The consequence was immediate domestic harmony. “They stopped squabbling over who had got the TV remote and started talking to each other,” he says. It is a bit rich, coming from someone who has been involved with the excesses of popular culture in recent years. Pop Idol, American Idol, S Club 7, the manufactured pop group, those irritating downloads to mobile phone...
This is probably unfair to Mr Fraser, whose role at several investment vehicles has been to mediate between entertainment, “the talent” and commerce. He is managing partner of Acuity Capital, a specialist media investment firm spun out of Electra Partners.
Like most new media people, he has a fondness for jargon - “cross-collateralise”, anyone? But he is actually putting together a portfolio of businesses that are involved in different stages of the production process, music, TV, film or computer games.
There is Target Entertainment, a TV production company, now working on the first commission from Peter Fincham, the newly arrived director of television at ITV. Collision concerns a group of people coping with an as yet unspecified catastrophe.
Factory Media is an “extreme sports publisher”, producing magazines on skiing, snowboarding, surfing, skating and downhill cycling. Downhill cycling? Isn’t that the easy bit? He laughs. “We can arrange a trial for you.” This connects to an online community of practitioners of such sports, who tend to be male, affluent and not easy for advertisers to target.

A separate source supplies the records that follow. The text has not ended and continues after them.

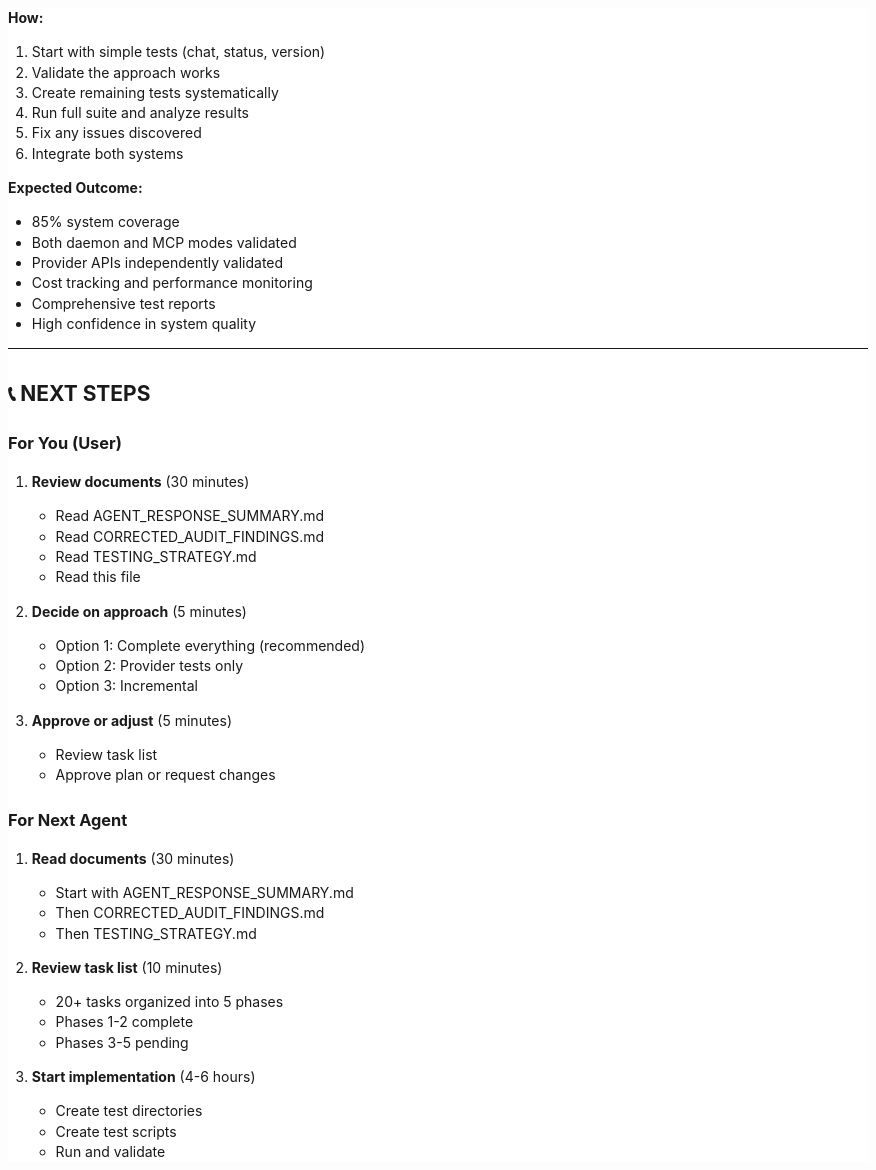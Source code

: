 **How:**
1. Start with simple tests (chat, status, version)
2. Validate the approach works
3. Create remaining tests systematically
4. Run full suite and analyze results
5. Fix any issues discovered
6. Integrate both systems

**Expected Outcome:**
- 85% system coverage
- Both daemon and MCP modes validated
- Provider APIs independently validated
- Cost tracking and performance monitoring
- Comprehensive test reports
- High confidence in system quality

---

## 📞 NEXT STEPS

### For You (User)

1. **Review documents** (30 minutes)
   - Read AGENT_RESPONSE_SUMMARY.md
   - Read CORRECTED_AUDIT_FINDINGS.md
   - Read TESTING_STRATEGY.md
   - Read this file

2. **Decide on approach** (5 minutes)
   - Option 1: Complete everything (recommended)
   - Option 2: Provider tests only
   - Option 3: Incremental

3. **Approve or adjust** (5 minutes)
   - Review task list
   - Approve plan or request changes

### For Next Agent

1. **Read documents** (30 minutes)
   - Start with AGENT_RESPONSE_SUMMARY.md
   - Then CORRECTED_AUDIT_FINDINGS.md
   - Then TESTING_STRATEGY.md

2. **Review task list** (10 minutes)
   - 20+ tasks organized into 5 phases
   - Phases 1-2 complete
   - Phases 3-5 pending

3. **Start implementation** (4-6 hours)
   - Create test directories
   - Create test scripts
   - Run and validate
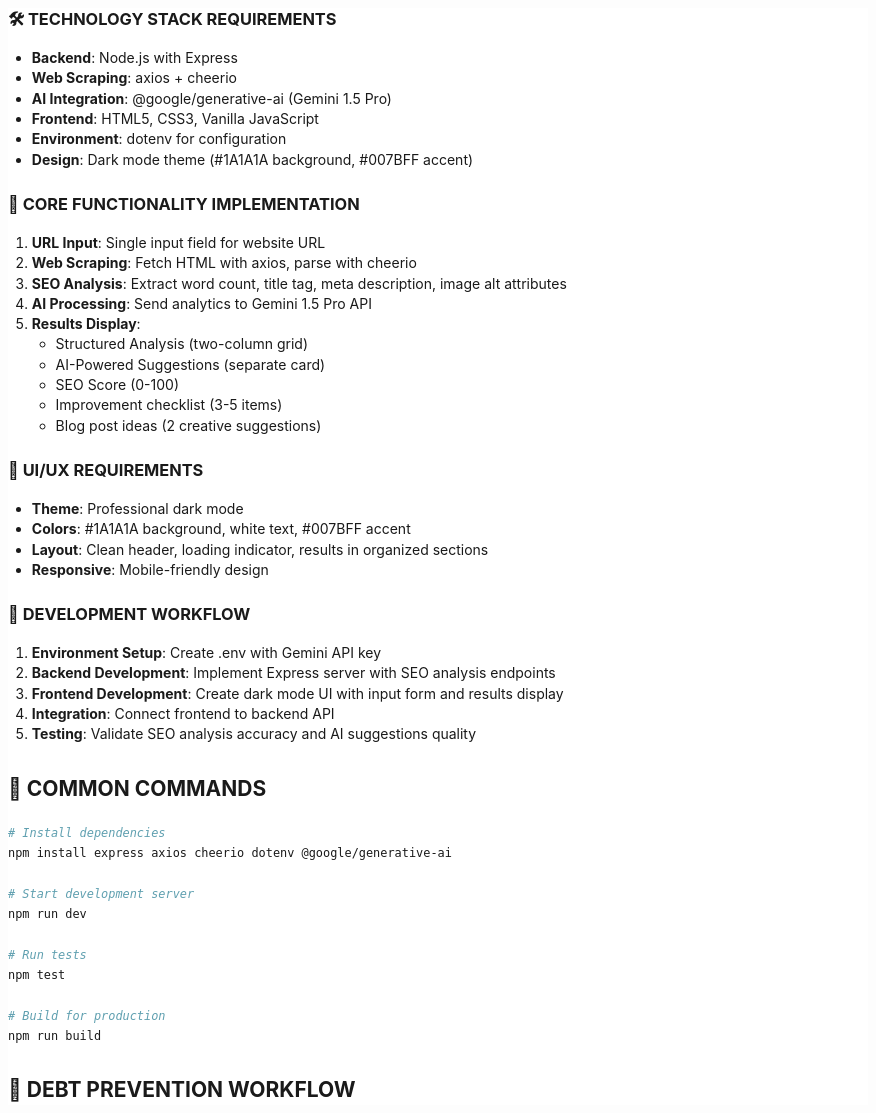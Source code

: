 ### 🛠️ **TECHNOLOGY STACK REQUIREMENTS**
- **Backend**: Node.js with Express
- **Web Scraping**: axios + cheerio
- **AI Integration**: @google/generative-ai (Gemini 1.5 Pro)
- **Frontend**: HTML5, CSS3, Vanilla JavaScript
- **Environment**: dotenv for configuration
- **Design**: Dark mode theme (#1A1A1A background, #007BFF accent)

### 🎯 **CORE FUNCTIONALITY IMPLEMENTATION**
1. **URL Input**: Single input field for website URL
2. **Web Scraping**: Fetch HTML with axios, parse with cheerio
3. **SEO Analysis**: Extract word count, title tag, meta description, image alt attributes
4. **AI Processing**: Send analytics to Gemini 1.5 Pro API
5. **Results Display**:
   - Structured Analysis (two-column grid)
   - AI-Powered Suggestions (separate card)
   - SEO Score (0-100)
   - Improvement checklist (3-5 items)
   - Blog post ideas (2 creative suggestions)

### 🎨 **UI/UX REQUIREMENTS**
- **Theme**: Professional dark mode
- **Colors**: #1A1A1A background, white text, #007BFF accent
- **Layout**: Clean header, loading indicator, results in organized sections
- **Responsive**: Mobile-friendly design

### 🔧 **DEVELOPMENT WORKFLOW**
1. **Environment Setup**: Create .env with Gemini API key
2. **Backend Development**: Implement Express server with SEO analysis endpoints
3. **Frontend Development**: Create dark mode UI with input form and results display
4. **Integration**: Connect frontend to backend API
5. **Testing**: Validate SEO analysis accuracy and AI suggestions quality

## 🚀 COMMON COMMANDS

```bash
# Install dependencies
npm install express axios cheerio dotenv @google/generative-ai

# Start development server
npm run dev

# Run tests
npm test

# Build for production
npm run build
```

## 🧹 DEBT PREVENTION WORKFLOW
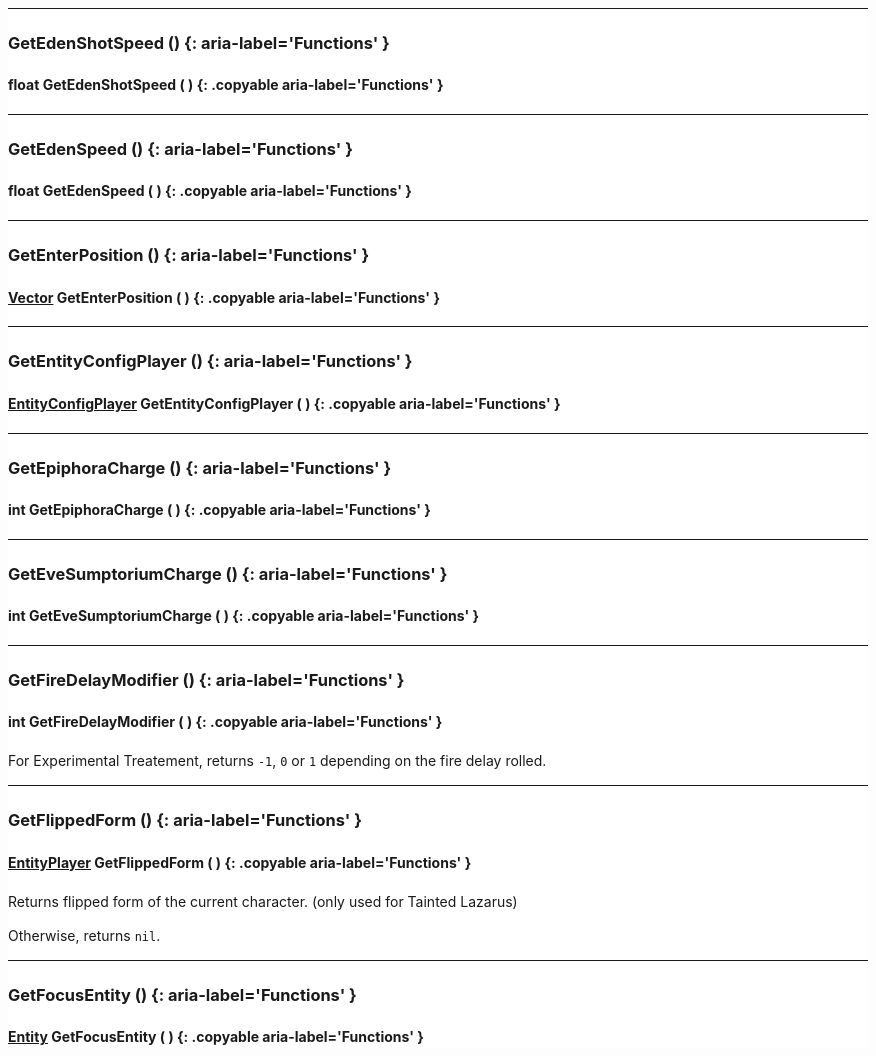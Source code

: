 ___
### GetEdenShotSpeed () {: aria-label='Functions' }
#### float GetEdenShotSpeed ( ) {: .copyable aria-label='Functions' }

___
### GetEdenSpeed () {: aria-label='Functions' }
#### float GetEdenSpeed ( ) {: .copyable aria-label='Functions' }

___
### GetEnterPosition () {: aria-label='Functions' }
#### [Vector](Vector.md) GetEnterPosition ( ) {: .copyable aria-label='Functions' }        

___
### GetEntityConfigPlayer () {: aria-label='Functions' }
#### [EntityConfigPlayer](EntityConfigPlayer.md) GetEntityConfigPlayer ( ) {: .copyable aria-label='Functions' }

___
### GetEpiphoraCharge () {: aria-label='Functions' }
#### int GetEpiphoraCharge ( ) {: .copyable aria-label='Functions' }

___
### GetEveSumptoriumCharge () {: aria-label='Functions' }
#### int GetEveSumptoriumCharge ( ) {: .copyable aria-label='Functions' }

___
### GetFireDelayModifier () {: aria-label='Functions' }
#### int GetFireDelayModifier ( ) {: .copyable aria-label='Functions' }
For Experimental Treatement, returns `-1`, `0` or `1` depending on the fire delay rolled.

___
### GetFlippedForm () {: aria-label='Functions' }
#### [EntityPlayer](EntityPlayer.md) GetFlippedForm ( ) {: .copyable aria-label='Functions' }
Returns flipped form of the current character. (only used for Tainted Lazarus)

Otherwise, returns `nil`.

___
### GetFocusEntity () {: aria-label='Functions' }
#### [Entity](Entity.md) GetFocusEntity ( ) {: .copyable aria-label='Functions' }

There is a computer games producer. A music company has just acquired the rights to a catalogue from artists such as Frank Sinatra, Ella Fitzgerald and Dizzy Gillespie. The idea is that they can often feed off each other. The games producer might be able to produce something for a website run by another firm. They might offer content to mobile phones. He is particularly excited at the prospects for mobiles, which unlike other areas of new media offer an obvious return because users who might consume for nothing online elsewhere always have to pay their bills. “That’s the last thing they aren’t going to pay. I’ve seen children in India without any shoes but with internet-enabled mobiles.”
But are people who otherwise watch films on 42-inch plasma screens going to do the same on a mobile phone screen little larger than a matchbox? “There will be people who want to use it for communication. There will be people who want to use it to watch content.” He cites Nokia in Asia, which found that the most popular add-on to mobiles is a torch, because of unreliable power supplies. “Your mobile is flexible enough to do what you want it to. People are prepared to accept degradation of quality for contextual usage.” I’m sorry? “The place where you consume media.”
Some areas of media are no-go. “You might as well flush money down the toilet as invest in film production, unless you get a tax angle,” Mr Fraser says. Distribution of completed and successful films is a different matter.
He says: “My first glimpse of the entertainment industry was while training as a barrister, which I really didn’t enjoy. I began to understand what a gulf there was between the City and entertainment, and how much the entertainment industry contributed.”
A chance meeting with Grant Black, the son of Oscar-winning lyricist Don Black, led him into music and three years with his own management company. There was a minor hit for a forgotten band called Fresh, produced by Stock, Aitken and Waterman. There may have been a terrible song from footballer Ian Wright . . . He pretends to bristle when I claim to remember neither. “Fringe stuff . . . It was my first business and I didn’t know what to do.” But it gave him an entry into investment circles.
He studied for an MBA in the evenings at Cass Business School and was taken on by 3i, the venture capital group, where he spent five years at “VC boot camp” in the Midlands, mainly working in metal-bashing and emerging high-tech businesses.
Returning to London, he joined the private equity division of UBS. This was during the dot-com boom, and Mr Fraser was one of those who realised that the power was shifting away from the old media combines, which traditionally had controlled the entire artistic process from recording or film-mak-ing through to the screen or the CD player, to the owners of the content.
They could use digital means, broad-band or TV, to get around the traditional distribution process and go straight to market. Music is the classic example. “Music companies had had 20 years of excess; they were very ill-disciplined businesses. They didn’t know how to react to digital.”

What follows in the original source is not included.